I wondered when that old canard of raised ICP would come up. It didn't take
long! It is based on a Japanese study done in around 1974. They took 6
patients with known brain tumours who already had raised ICP and had been
bolted and used ketamine to induce them. They observed a *further* rise in
ICP on induction - but it was immediately abolished by IPPV. That's the
paper. That's it.

However, what this discussion has actually evolved into is the definition of
the word 'safe'. Let us be clear. There is no such thing as a safe drug.
Nothing. So what we need to do is to understand what we are using, what it
may do and how we get out of the mess we may get into. There are
disadvantages to every induction agent, and we need to balance those risks
with the advantages in our patient population. 

Thiopentone. Great rapid induction agent, horrible negative inotropic
effects particularly in the shocked patient. Effect wears off from
redistribution but barbiturate hangs around for days acting on the heart. 

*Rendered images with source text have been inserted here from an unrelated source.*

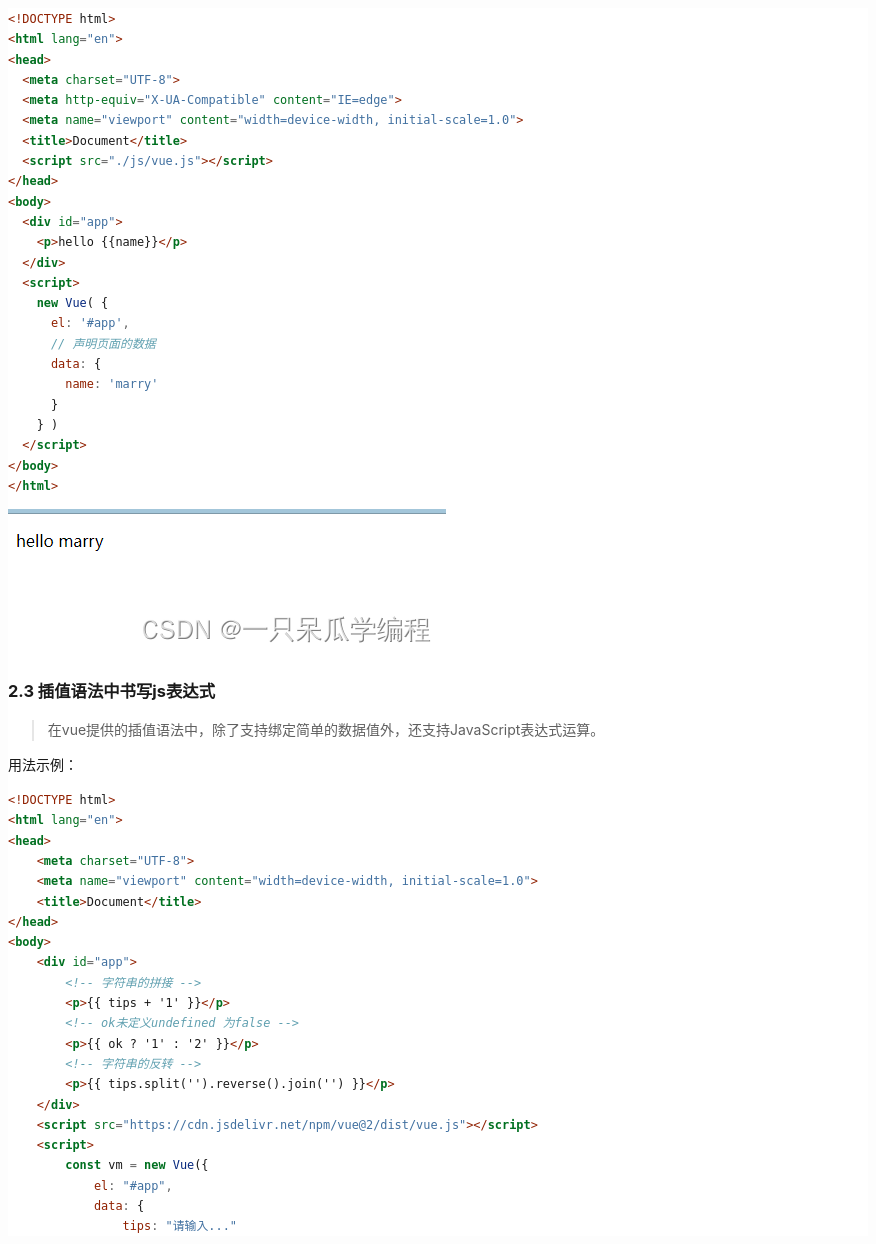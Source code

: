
 ```html
<!DOCTYPE html>
<html lang="en">
<head>
  <meta charset="UTF-8">
  <meta http-equiv="X-UA-Compatible" content="IE=edge">
  <meta name="viewport" content="width=device-width, initial-scale=1.0">
  <title>Document</title>
  <script src="./js/vue.js"></script>
</head>
<body>
  <div id="app">
    <p>hello {{name}}</p>
  </div>
  <script>
    new Vue( {
      el: '#app',
      // 声明页面的数据
      data: {
        name: 'marry'
      }
    } )
  </script>
</body>
</html>
```

![请添加图片描述](./assets/05.模板语法/7392ebd49e8cccaaaab5ef549a8b38f6-1737164522434-160.png)

### 2.3 插值语法中书写js表达式

> 在vue提供的插值语法中，除了支持绑定简单的数据值外，还支持JavaScript表达式运算。

用法示例：

```html
<!DOCTYPE html>
<html lang="en">
<head>
    <meta charset="UTF-8">
    <meta name="viewport" content="width=device-width, initial-scale=1.0">
    <title>Document</title>
</head>
<body>
    <div id="app">
        <!-- 字符串的拼接 -->
        <p>{{ tips + '1' }}</p>
        <!-- ok未定义undefined 为false -->
        <p>{{ ok ? '1' : '2' }}</p>
        <!-- 字符串的反转 -->
        <p>{{ tips.split('').reverse().join('') }}</p>
    </div>
    <script src="https://cdn.jsdelivr.net/npm/vue@2/dist/vue.js"></script>
    <script>
        const vm = new Vue({
            el: "#app",
            data: {
                tips: "请输入..."
```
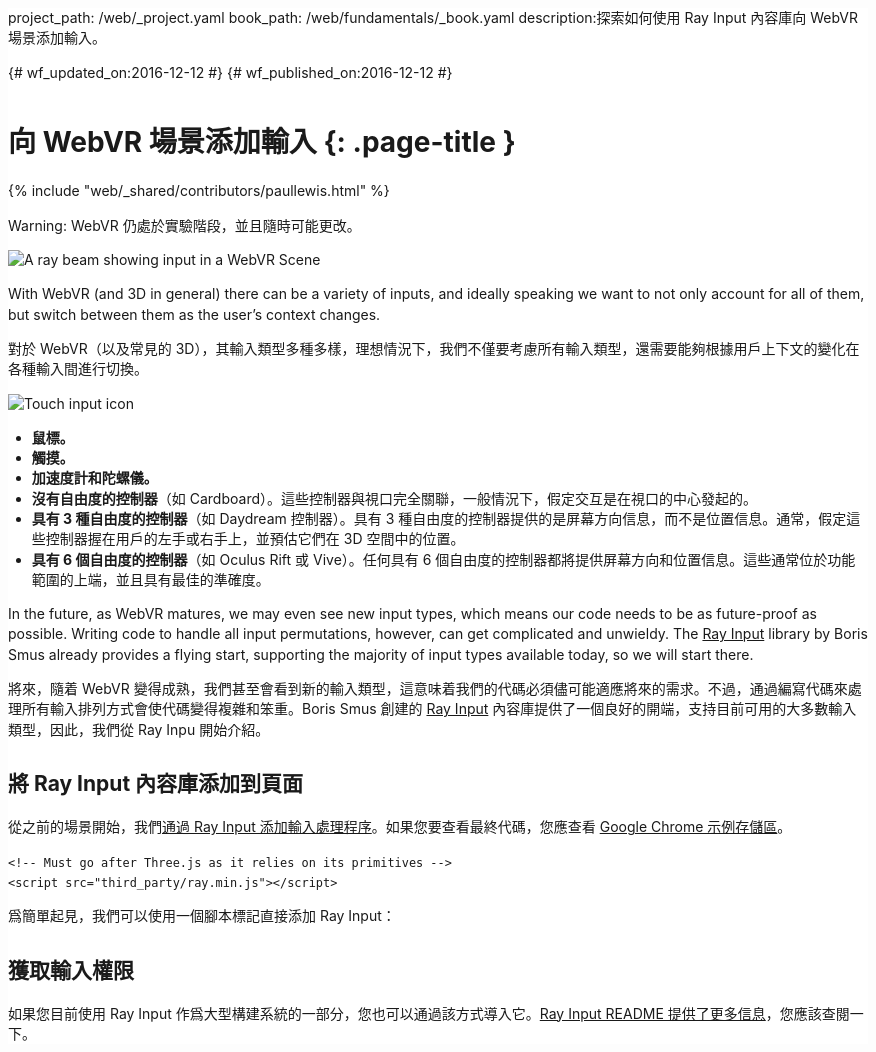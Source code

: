 project_path: /web/_project.yaml book_path: /web/fundamentals/_book.yaml description:探索如何使用 Ray Input 內容庫向 WebVR 場景添加輸入。

{# wf_updated_on:2016-12-12 #} {# wf_published_on:2016-12-12 #}

# 向 WebVR 場景添加輸入 {: .page-title }

{% include "web/_shared/contributors/paullewis.html" %}

Warning: WebVR 仍處於實驗階段，並且隨時可能更改。

![A ray beam showing input in a WebVR Scene](./img/ray-input.jpg)

With WebVR (and 3D in general) there can be a variety of inputs, and ideally speaking we want to not only account for all of them, but switch between them as the user’s context changes.

對於 WebVR（以及常見的 3D），其輸入類型多種多樣，理想情況下，我們不僅要考慮所有輸入類型，還需要能夠根據用戶上下文的變化在各種輸入間進行切換。

<img class="attempt-right" src="../img/touch-input.png" alt="Touch input icon" />

* **鼠標。**
* **觸摸。**
* **加速度計和陀螺儀。**
* **沒有自由度的控制器**（如 Cardboard）。這些控制器與視口完全關聯，一般情況下，假定交互是在視口的中心發起的。
* **具有 3 種自由度的控制器**（如 Daydream 控制器）。具有 3 種自由度的控制器提供的是屏幕方向信息，而不是位置信息。通常，假定這些控制器握在用戶的左手或右手上，並預估它們在 3D 空間中的位置。
* **具有 6 個自由度的控制器**（如 Oculus Rift 或 Vive）。任何具有 6 個自由度的控制器都將提供屏幕方向和位置信息。這些通常位於功能範圍的上端，並且具有最佳的準確度。

In the future, as WebVR matures, we may even see new input types, which means our code needs to be as future-proof as possible. Writing code to handle all input permutations, however, can get complicated and unwieldy. The [Ray Input](https://github.com/borismus/ray-input) library by Boris Smus already provides a flying start, supporting the majority of input types available today, so we will start there.

將來，隨着 WebVR 變得成熟，我們甚至會看到新的輸入類型，這意味着我們的代碼必須儘可能適應將來的需求。不過，通過編寫代碼來處理所有輸入排列方式會使代碼變得複雜和笨重。Boris Smus 創建的 [Ray Input](https://github.com/borismus/ray-input) 內容庫提供了一個良好的開端，支持目前可用的大多數輸入類型，因此，我們從 Ray Inpu 開始介紹。

## 將 Ray Input 內容庫添加到頁面

從之前的場景開始，我們[通過 Ray Input 添加輸入處理程序](https://googlechrome.github.io/samples/web-vr/basic-input/)。如果您要查看最終代碼，您應查看 [Google Chrome 示例存儲區](https://github.com/GoogleChrome/samples/tree/gh-pages/web-vr/basic-input/)。

    <!-- Must go after Three.js as it relies on its primitives -->
    <script src="third_party/ray.min.js"></script>
    

爲簡單起見，我們可以使用一個腳本標記直接添加 Ray Input：

## 獲取輸入權限

如果您目前使用 Ray Input 作爲大型構建系統的一部分，您也可以通過該方式導入它。[Ray Input README 提供了更多信息](https://github.com/borismus/ray-input/blob/master/README.md)，您應該查閱一下。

Propofol. Also a great rapid induction agent but also a bit scary in the
shocked patient.

Etomidate and ketamine. See the discussion we have just been having.

Midazolam and fentanyl. Great for cardiac stability but slow onset and gross
respiratory depression.

It's horses for courses. I had an elective procedure myself a year or two
back and the anaesthetic was great. Went to sleep, woke up feeling well and
painfree. Probably midazolam induction. However, we are talking about an
emergency procedure, sometimes in the field in a trapped patient with poor
airway access. We are talking about a human, not a guinea pig (we'd never
have penicillin if it had been tested on guinea pigs - they have a genetic
anaphylactic reaction and die horribly) or a dog. 

Balancing all those risks, I'm happy to use ketamine in the field because it
is just so flexible, particularly in with the wonderful analgesia sliding
into anaesthesia trick. I probably tend toward propofol in hospital, but I'd
be much less keen to use it outside, although I do carry it.

Blueflightmedic.

-----Original Message-----
From: trauma-list-bounces at trauma.org [mailto:trauma-list-bounces at trauma.org]
On Behalf Of IVAN HRONEK
Sent: 03 August 2007 01:16
To: Trauma & Critical Care mailing list
Subject: Ketamine - disadvantages in trauma pts.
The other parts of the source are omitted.